By José Manuel Velasco

Delegate-at-Large of the Global Alliance Board of Directors.

President of Dircom (Spain)


 

Carlo Collodi's "The Adventures of Pinocchio", the well- known children's story, was originally written as a serial novel. It was published in an Italian newspaper under the titles "Storia di un Burattino" (Story of a Puppet) and "Le avventure di Pinocchio", with illustrations by Enrico Mazzanti. In the original version, Pinocchio dies a gruesome death, hanged for his innumerable faults. That grown-up ending was given a sugar-coated makeover in later versions, until Walt Disney immortalized the puppet in 1940 in his second animated film.

 

Disney assigned Ward Kimball to create Pinocchio's conscience, and Jiminy Cricket was born. He represented what psychologists call the super-ego, the part of the psychic apparatus that maintains an inner dialogue with the ego to find a balance between desires and obligations, rights and duties, and dreams and reality.

 

As a result of the Melbourne Mandate, we have become the Jiminy Crickets of our organizations. To fulfil the mandate to "define and maintain an organisation’s character and values [and] to build a culture of listening and engagement", we have to work on the area of conscience.
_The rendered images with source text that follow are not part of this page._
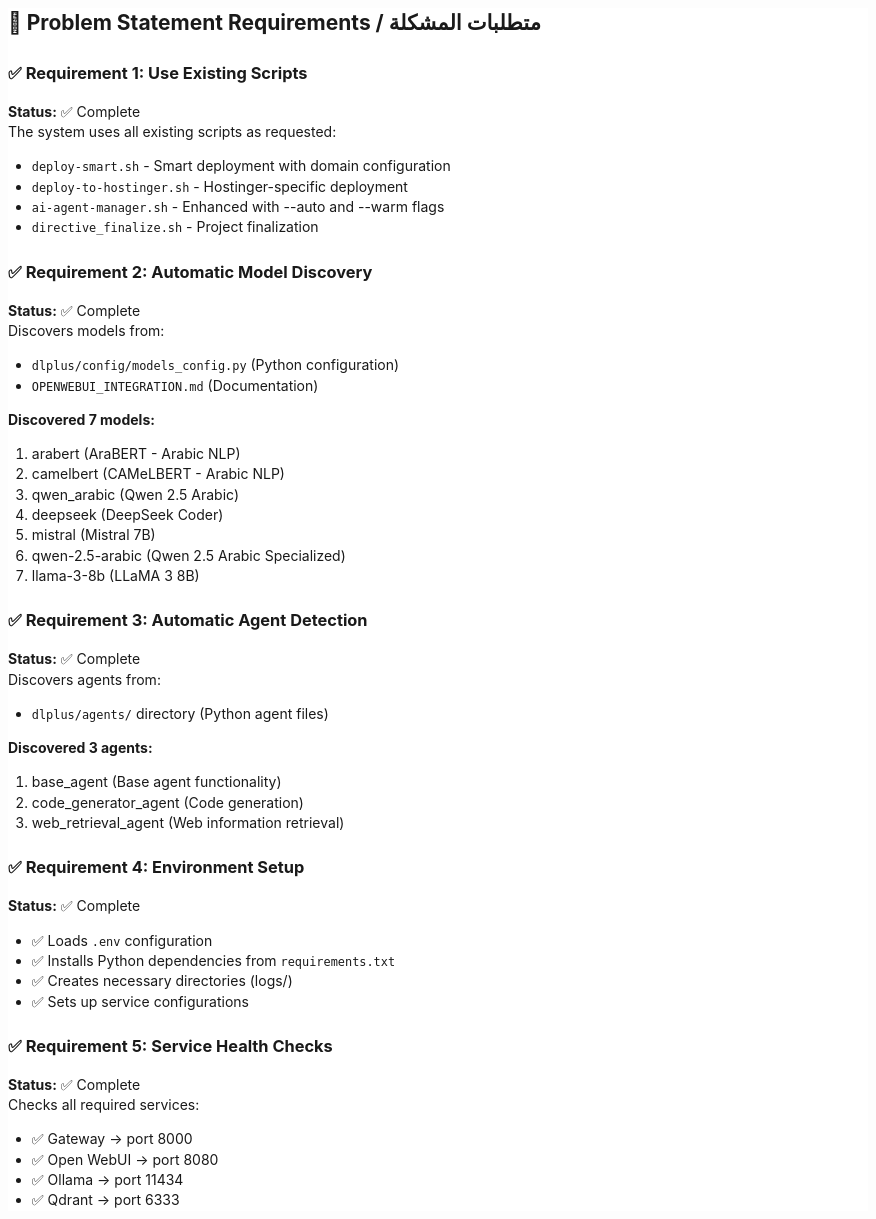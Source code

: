 
## 🎯 Problem Statement Requirements / متطلبات المشكلة

### ✅ Requirement 1: Use Existing Scripts
**Status:** ✅ Complete  
The system uses all existing scripts as requested:
- `deploy-smart.sh` - Smart deployment with domain configuration
- `deploy-to-hostinger.sh` - Hostinger-specific deployment
- `ai-agent-manager.sh` - Enhanced with --auto and --warm flags
- `directive_finalize.sh` - Project finalization

### ✅ Requirement 2: Automatic Model Discovery
**Status:** ✅ Complete  
Discovers models from:
- `dlplus/config/models_config.py` (Python configuration)
- `OPENWEBUI_INTEGRATION.md` (Documentation)

**Discovered 7 models:**
1. arabert (AraBERT - Arabic NLP)
2. camelbert (CAMeLBERT - Arabic NLP)
3. qwen_arabic (Qwen 2.5 Arabic)
4. deepseek (DeepSeek Coder)
5. mistral (Mistral 7B)
6. qwen-2.5-arabic (Qwen 2.5 Arabic Specialized)
7. llama-3-8b (LLaMA 3 8B)

### ✅ Requirement 3: Automatic Agent Detection
**Status:** ✅ Complete  
Discovers agents from:
- `dlplus/agents/` directory (Python agent files)

**Discovered 3 agents:**
1. base_agent (Base agent functionality)
2. code_generator_agent (Code generation)
3. web_retrieval_agent (Web information retrieval)

### ✅ Requirement 4: Environment Setup
**Status:** ✅ Complete  
- ✅ Loads `.env` configuration
- ✅ Installs Python dependencies from `requirements.txt`
- ✅ Creates necessary directories (logs/)
- ✅ Sets up service configurations

### ✅ Requirement 5: Service Health Checks
**Status:** ✅ Complete  
Checks all required services:
- ✅ Gateway → port 8000
- ✅ Open WebUI → port 8080
- ✅ Ollama → port 11434
- ✅ Qdrant → port 6333
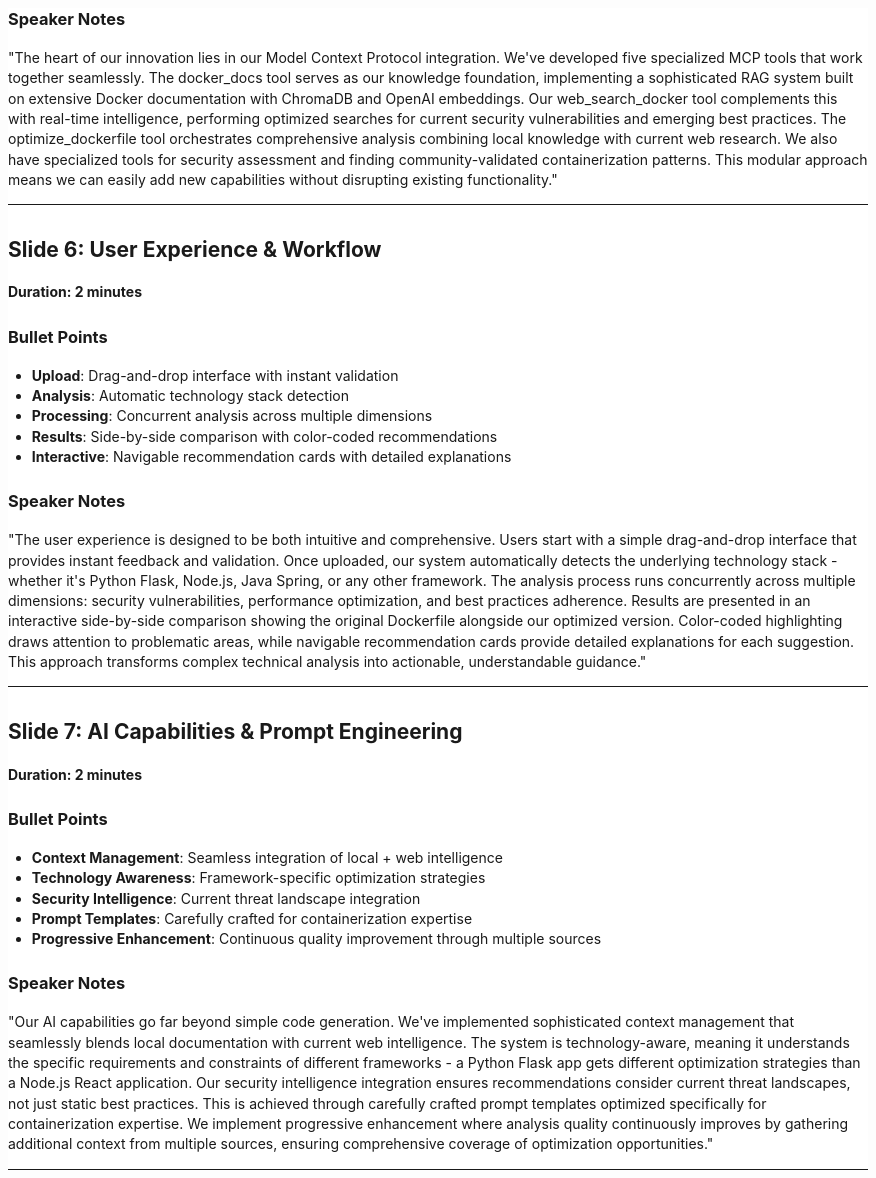 ### Speaker Notes
"The heart of our innovation lies in our Model Context Protocol integration. We've developed five specialized MCP tools that work together seamlessly. The docker_docs tool serves as our knowledge foundation, implementing a sophisticated RAG system built on extensive Docker documentation with ChromaDB and OpenAI embeddings. Our web_search_docker tool complements this with real-time intelligence, performing optimized searches for current security vulnerabilities and emerging best practices. The optimize_dockerfile tool orchestrates comprehensive analysis combining local knowledge with current web research. We also have specialized tools for security assessment and finding community-validated containerization patterns. This modular approach means we can easily add new capabilities without disrupting existing functionality."

---

## Slide 6: User Experience & Workflow
**Duration: 2 minutes**

### Bullet Points
- **Upload**: Drag-and-drop interface with instant validation
- **Analysis**: Automatic technology stack detection
- **Processing**: Concurrent analysis across multiple dimensions
- **Results**: Side-by-side comparison with color-coded recommendations
- **Interactive**: Navigable recommendation cards with detailed explanations

### Speaker Notes
"The user experience is designed to be both intuitive and comprehensive. Users start with a simple drag-and-drop interface that provides instant feedback and validation. Once uploaded, our system automatically detects the underlying technology stack - whether it's Python Flask, Node.js, Java Spring, or any other framework. The analysis process runs concurrently across multiple dimensions: security vulnerabilities, performance optimization, and best practices adherence. Results are presented in an interactive side-by-side comparison showing the original Dockerfile alongside our optimized version. Color-coded highlighting draws attention to problematic areas, while navigable recommendation cards provide detailed explanations for each suggestion. This approach transforms complex technical analysis into actionable, understandable guidance."

---

## Slide 7: AI Capabilities & Prompt Engineering
**Duration: 2 minutes**

### Bullet Points
- **Context Management**: Seamless integration of local + web intelligence
- **Technology Awareness**: Framework-specific optimization strategies
- **Security Intelligence**: Current threat landscape integration
- **Prompt Templates**: Carefully crafted for containerization expertise
- **Progressive Enhancement**: Continuous quality improvement through multiple sources

### Speaker Notes
"Our AI capabilities go far beyond simple code generation. We've implemented sophisticated context management that seamlessly blends local documentation with current web intelligence. The system is technology-aware, meaning it understands the specific requirements and constraints of different frameworks - a Python Flask app gets different optimization strategies than a Node.js React application. Our security intelligence integration ensures recommendations consider current threat landscapes, not just static best practices. This is achieved through carefully crafted prompt templates optimized specifically for containerization expertise. We implement progressive enhancement where analysis quality continuously improves by gathering additional context from multiple sources, ensuring comprehensive coverage of optimization opportunities."

---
Firstly, we must listen to our own inner voice with a view to stepping outside the comfort zone in which we have settled after reaching positions of importance within the organization, although we must continue to defend the strategic value of our function. Our role of assisting the chief executive officer (CEO) on intangible issues and interacting with the leading executives of the organization's various departments empowers us to go beyond tactical tasks and contribute to refocusing the corporate vision.

 

Secondly, we must work on the conscience of our co-workers, giving them reasons to contribute to the collective story of the organization through their professional performance. We must provide them with values, role models, background and targets, as well as feedback from stakeholder engagement. Every person must feel that his or her story forms part of the company's history. The greater a person's responsibility, the greater the footprint she will leave behind.

 

Under the Melbourne Mandate, communication professionals cannot simply watch events occur and then convey messages to stakeholders. Nor is it enough to act like a conductor, whose role is to bring an orchestra together in harmony. We must aspire to participate in writing the music. We must look our colleagues in the eye and ask them what we can do to enable them to better connect with their surroundings without losing sight of the principles that guide the organization.

 

In Collodi's story, Jiminy Cricket appears when temptations beset Pinocchio. In our profession, it's not enough for our conscience to appear before something occurs that could jeopardize the company's reputation. Rather, we must adopt a grown-up role: awakening the conscience of our organizations.

 

Clearly, this role is much less comfortable and more demanding than that of the messenger or whisperer, and has considerably less star-power than Gepetto or Pinocchio. In fact, the cricket's greatest virtue is that, when it sings, though it cannot be seen, it can still be heard.